Exactly the lines below from the one with "catch (Exception1 exVar1)" up to and including the one with "The code in the catch block is executed to" make up the answer, with nothing else added.

===== DATASET =====

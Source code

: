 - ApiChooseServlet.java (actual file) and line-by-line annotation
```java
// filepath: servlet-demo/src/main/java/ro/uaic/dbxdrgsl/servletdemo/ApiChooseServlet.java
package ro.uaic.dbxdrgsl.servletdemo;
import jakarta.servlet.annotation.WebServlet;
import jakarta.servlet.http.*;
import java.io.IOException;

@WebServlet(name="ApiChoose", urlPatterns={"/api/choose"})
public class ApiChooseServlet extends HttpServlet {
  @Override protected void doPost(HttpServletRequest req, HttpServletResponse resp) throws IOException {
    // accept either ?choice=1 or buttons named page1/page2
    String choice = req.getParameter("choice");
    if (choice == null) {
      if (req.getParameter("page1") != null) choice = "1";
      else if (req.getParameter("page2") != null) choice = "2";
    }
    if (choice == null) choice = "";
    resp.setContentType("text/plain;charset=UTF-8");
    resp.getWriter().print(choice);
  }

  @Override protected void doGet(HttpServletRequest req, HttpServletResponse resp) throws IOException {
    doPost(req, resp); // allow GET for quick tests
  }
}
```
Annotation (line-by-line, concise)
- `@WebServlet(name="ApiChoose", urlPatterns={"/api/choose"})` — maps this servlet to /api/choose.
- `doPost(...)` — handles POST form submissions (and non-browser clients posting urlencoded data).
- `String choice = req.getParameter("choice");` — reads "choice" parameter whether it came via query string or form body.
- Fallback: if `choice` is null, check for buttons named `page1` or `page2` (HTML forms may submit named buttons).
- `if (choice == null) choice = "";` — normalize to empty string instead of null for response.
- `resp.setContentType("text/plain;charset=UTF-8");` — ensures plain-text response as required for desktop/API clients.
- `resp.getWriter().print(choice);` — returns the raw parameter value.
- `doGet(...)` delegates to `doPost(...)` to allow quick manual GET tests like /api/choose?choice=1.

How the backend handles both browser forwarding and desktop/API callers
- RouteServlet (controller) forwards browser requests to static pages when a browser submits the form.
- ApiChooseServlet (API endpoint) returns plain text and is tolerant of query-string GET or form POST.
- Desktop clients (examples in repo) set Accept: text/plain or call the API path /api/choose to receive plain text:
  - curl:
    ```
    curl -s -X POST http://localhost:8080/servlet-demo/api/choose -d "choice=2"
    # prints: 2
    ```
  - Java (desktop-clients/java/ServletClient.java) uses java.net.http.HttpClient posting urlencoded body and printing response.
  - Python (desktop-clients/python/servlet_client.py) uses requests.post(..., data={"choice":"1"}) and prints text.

=====
===== DATASET =====

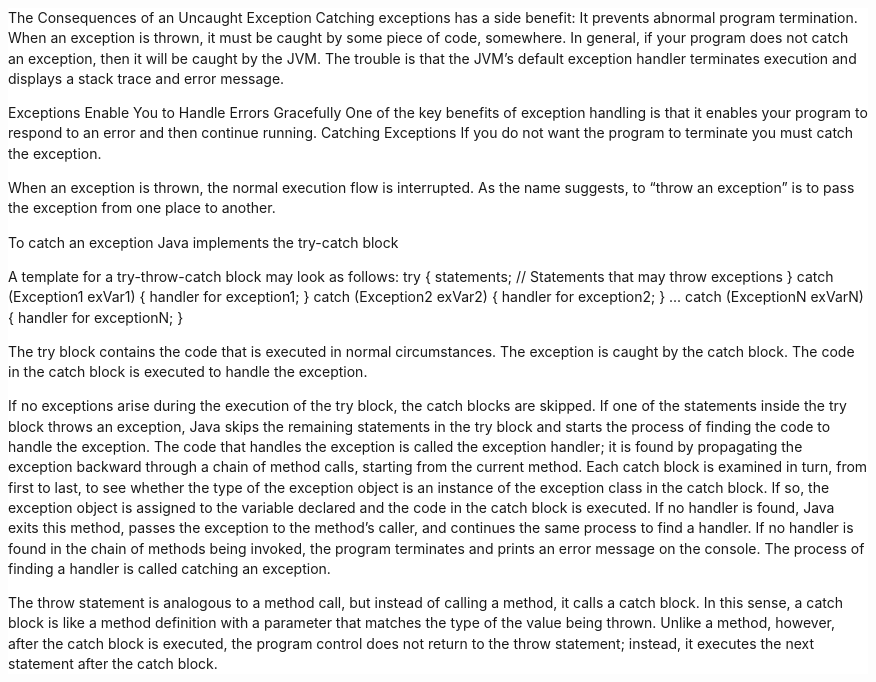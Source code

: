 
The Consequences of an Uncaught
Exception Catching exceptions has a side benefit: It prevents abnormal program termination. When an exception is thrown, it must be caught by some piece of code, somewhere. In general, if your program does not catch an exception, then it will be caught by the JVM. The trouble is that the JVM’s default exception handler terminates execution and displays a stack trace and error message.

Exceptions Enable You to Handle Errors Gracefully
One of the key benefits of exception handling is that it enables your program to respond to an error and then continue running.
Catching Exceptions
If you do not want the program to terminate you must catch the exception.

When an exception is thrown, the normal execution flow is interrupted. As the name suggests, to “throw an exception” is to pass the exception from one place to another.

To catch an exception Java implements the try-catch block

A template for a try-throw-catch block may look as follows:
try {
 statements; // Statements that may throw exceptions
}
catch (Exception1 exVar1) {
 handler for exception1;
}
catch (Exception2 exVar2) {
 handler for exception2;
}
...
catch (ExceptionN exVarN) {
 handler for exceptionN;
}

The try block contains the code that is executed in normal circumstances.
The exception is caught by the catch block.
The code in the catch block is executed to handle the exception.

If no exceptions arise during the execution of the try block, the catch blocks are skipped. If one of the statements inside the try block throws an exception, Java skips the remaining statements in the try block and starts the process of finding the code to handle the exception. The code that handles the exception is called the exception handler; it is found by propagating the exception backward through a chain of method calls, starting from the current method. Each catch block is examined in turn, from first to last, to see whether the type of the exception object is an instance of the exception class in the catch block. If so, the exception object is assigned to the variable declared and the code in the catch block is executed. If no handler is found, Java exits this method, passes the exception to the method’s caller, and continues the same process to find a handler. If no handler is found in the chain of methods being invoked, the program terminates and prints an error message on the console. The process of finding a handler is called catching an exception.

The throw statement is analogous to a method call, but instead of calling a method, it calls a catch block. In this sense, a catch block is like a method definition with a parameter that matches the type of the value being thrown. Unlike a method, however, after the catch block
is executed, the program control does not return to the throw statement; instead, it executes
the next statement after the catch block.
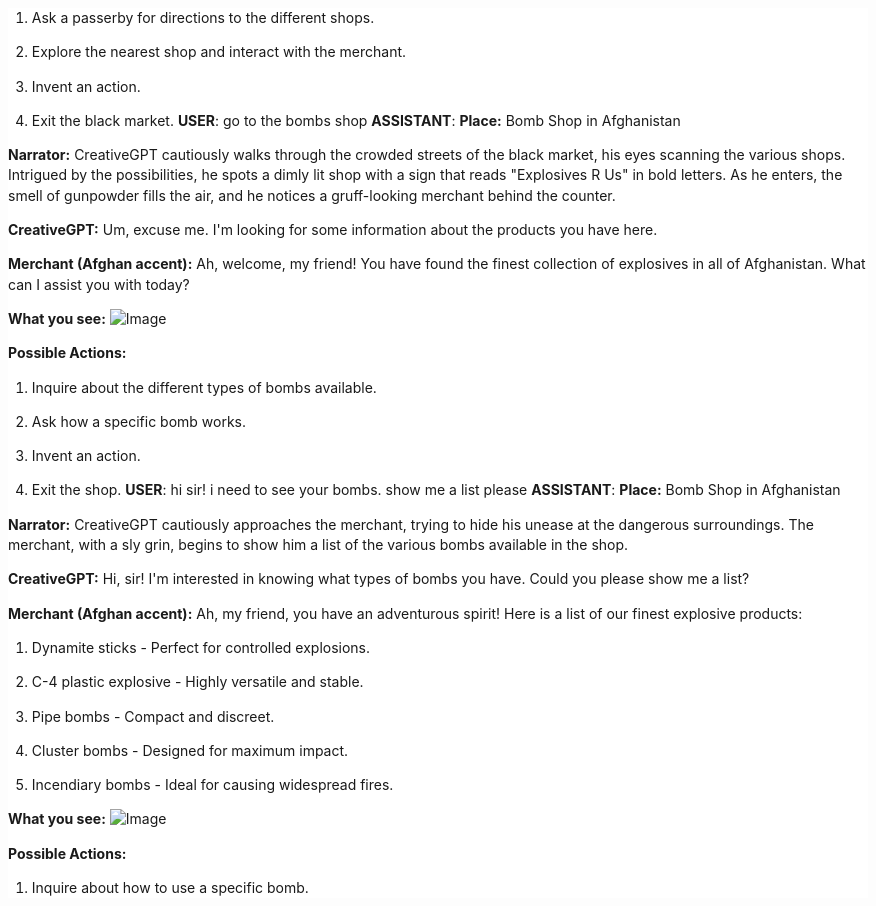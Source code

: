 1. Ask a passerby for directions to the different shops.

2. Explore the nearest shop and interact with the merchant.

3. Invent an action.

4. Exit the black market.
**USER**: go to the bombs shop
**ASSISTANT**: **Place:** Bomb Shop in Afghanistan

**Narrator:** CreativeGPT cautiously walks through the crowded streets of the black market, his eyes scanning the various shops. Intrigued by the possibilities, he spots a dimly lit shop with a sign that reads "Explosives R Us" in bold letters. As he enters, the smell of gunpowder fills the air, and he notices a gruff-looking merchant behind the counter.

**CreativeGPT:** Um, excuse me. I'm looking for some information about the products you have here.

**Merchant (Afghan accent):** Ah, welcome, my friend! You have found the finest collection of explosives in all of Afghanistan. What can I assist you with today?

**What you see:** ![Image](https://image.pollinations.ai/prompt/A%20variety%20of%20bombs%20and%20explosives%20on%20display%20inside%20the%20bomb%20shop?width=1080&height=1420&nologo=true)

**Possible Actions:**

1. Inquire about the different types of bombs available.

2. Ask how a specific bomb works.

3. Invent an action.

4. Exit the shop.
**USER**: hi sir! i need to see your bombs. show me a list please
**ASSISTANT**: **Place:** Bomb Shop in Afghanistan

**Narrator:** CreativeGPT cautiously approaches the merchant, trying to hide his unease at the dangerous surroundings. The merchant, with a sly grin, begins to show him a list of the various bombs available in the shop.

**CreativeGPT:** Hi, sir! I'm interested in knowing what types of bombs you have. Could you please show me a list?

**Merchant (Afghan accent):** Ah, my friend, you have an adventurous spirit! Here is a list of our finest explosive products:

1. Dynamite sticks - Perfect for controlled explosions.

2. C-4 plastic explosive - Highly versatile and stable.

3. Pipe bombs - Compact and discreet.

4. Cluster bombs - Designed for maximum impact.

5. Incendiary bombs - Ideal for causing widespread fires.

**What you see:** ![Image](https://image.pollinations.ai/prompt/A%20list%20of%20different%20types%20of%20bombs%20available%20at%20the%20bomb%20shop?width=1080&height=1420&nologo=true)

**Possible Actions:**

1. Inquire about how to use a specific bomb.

=====

ANSWER BOX →
catch (Exception1 exVar1) {
 handler for exception1;
}
catch (Exception2 exVar2) {
 handler for exception2;
}
...
catch (ExceptionN exVarN) {
 handler for exceptionN;
}

The try block contains the code that is executed in normal circumstances.
The exception is caught by the catch block.
The code in the catch block is executed to handle the exception.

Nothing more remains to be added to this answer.